Dejemos de lado que este método vulnera la autonomía del poder judicial, o que ningún país demócrata del planeta usa este sistema de selección de sus autoridades electorales, por ser el que menos garantiza la idoneidad de las personas que ocuparan dichos cargos, al someterlos a un vulgar concurso de popularidad en lugar de un proceso en el que se tome en cuenta conocimiento, preparación, trayectoria, experiencia y compromiso de independencia ante partidos y poderes fácticos, legales e ilegales.
El gran problema en este caso, como en diversos puntos de la propuesta, que ya presentó presidencia a través de su naciente partido de estado, se miente al decir que de esta forma será el pueblo quién elija a las mencionadas autoridades.

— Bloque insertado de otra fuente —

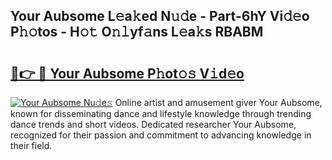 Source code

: ## Your Aubsome L𝚎a𝚔ed N𝚞𝚍e - Part-6hY Vi𝚍𝚎o P𝚑𝚘tos - H𝚘𝚝 O𝚗𝚕yf𝚊ns L𝚎a𝚔s RBABM

# <h2><a href="http://kfdca0.oniu.top/?m=Your+Aubsome">🔗👉 🔴 Your Aubsome P𝚑ot𝚘𝚜 V𝚒d𝚎o</a></h2>

[![Your Aubsome Nu𝚍e𝚜](https://i.imgur.com/0qMVB7G.gif)](http://kfdca0.oniu.top/?m=Your+Aubsome)
Online artist and amusement giver Your Aubsome, known for disseminating dance and lifestyle knowledge through trending dance trends and short videos. Dedicated researcher Your Aubsome, recognized for their passion and commitment to advancing knowledge in their field.  
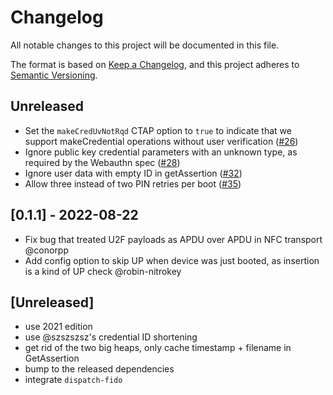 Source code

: # Changelog
All notable changes to this project will be documented in this file.

The format is based on [Keep a Changelog](https://keepachangelog.com/en/1.0.0/),
and this project adheres to [Semantic Versioning](https://semver.org/spec/v2.0.0.html).

## Unreleased
- Set the `makeCredUvNotRqd` CTAP option to `true` to indicate that we support
  makeCredential operations without user verification ([#26][])
- Ignore public key credential parameters with an unknown type, as required by
  the Webauthn spec ([#28][])
- Ignore user data with empty ID in getAssertion ([#32][])
- Allow three instead of two PIN retries per boot ([#35][])

[#26]: https://github.com/solokeys/fido-authenticator/issues/26
[#28]: https://github.com/solokeys/fido-authenticator/issues/28
[#32]: https://github.com/solokeys/fido-authenticator/issues/32
[#35]: https://github.com/solokeys/fido-authenticator/issues/35

## [0.1.1] - 2022-08-22
- Fix bug that treated U2F payloads as APDU over APDU in NFC transport @conorpp
- Add config option to skip UP when device was just booted,
  as insertion is a kind of UP check @robin-nitrokey

## [Unreleased]

- use 2021 edition
- use @szszszsz's credential ID shortening
- get rid of the two big heaps, only cache timestamp + filename in GetAssertion
- bump to the released dependencies
- integrate `dispatch-fido`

Y es que se puede leer en la propuesta dada a conocer por los legisladores neopriistas guindas, es decir morenistas, que los candidatos a dichos puestos solamente podrían competir si son incluidos en las listas que elaborarían por parte del poder judicial, el legislativo y, por supuesto, el ejecutivo.
En otras palabras, en lugar de que se presente cualquier persona al proceso de selección de consejeros del INE, tal y como ocurre en la actualidad, para ser entrevistados por un comité de expertos y luego ser votados en el pleno legislativo se propone que los grupos de poder político y en el gobierno elijan a las personas que, supuestamente deberían controlar sus tropelías en materia de elecciones y derechos político-electorales.
No se me ocurre una mejor forma de establecer un vínculo perverso y sombrío por parte de los grupos en el poder, por medio del cual se sometan a las autoridades a su plena voluntad, excepto la designación directa por parte del dedo seleccionador del gran elector presidencial.
Algo parecido sucede con la propuesta de convertir todas las candidaturas al legislativo en listas plurinominales, que compitan en una sola y gran circunscripción electoral nacional, ya que las listas nunca se han hecho con criterios de representatividad étnica, de género, o preferencia sexual sino de conveniencia de mafias políticas, excepto cuando autoridades como INE aplican la ley sin miramiento para que así suceda.
Y como esto, en cuanto se ponga en la mesa la propuesta de discusión oficial final, podremos atestiguar cómo el poder presidencial se empeña en transformar el sistema electoral, no en uno más democrático, sino en uno que sea más centralizado, controlado por el presidente y que garantice la continuidad de un solo partido, quizá un solo grupo de poder dentro de ese partido, por décadas.
Es un futuro sombrío para las elecciones, sin duda, en el que seguramente muchos hijos acompañarán a sus padres a emitir un voto de rebeldía contra el nuevo partidazo.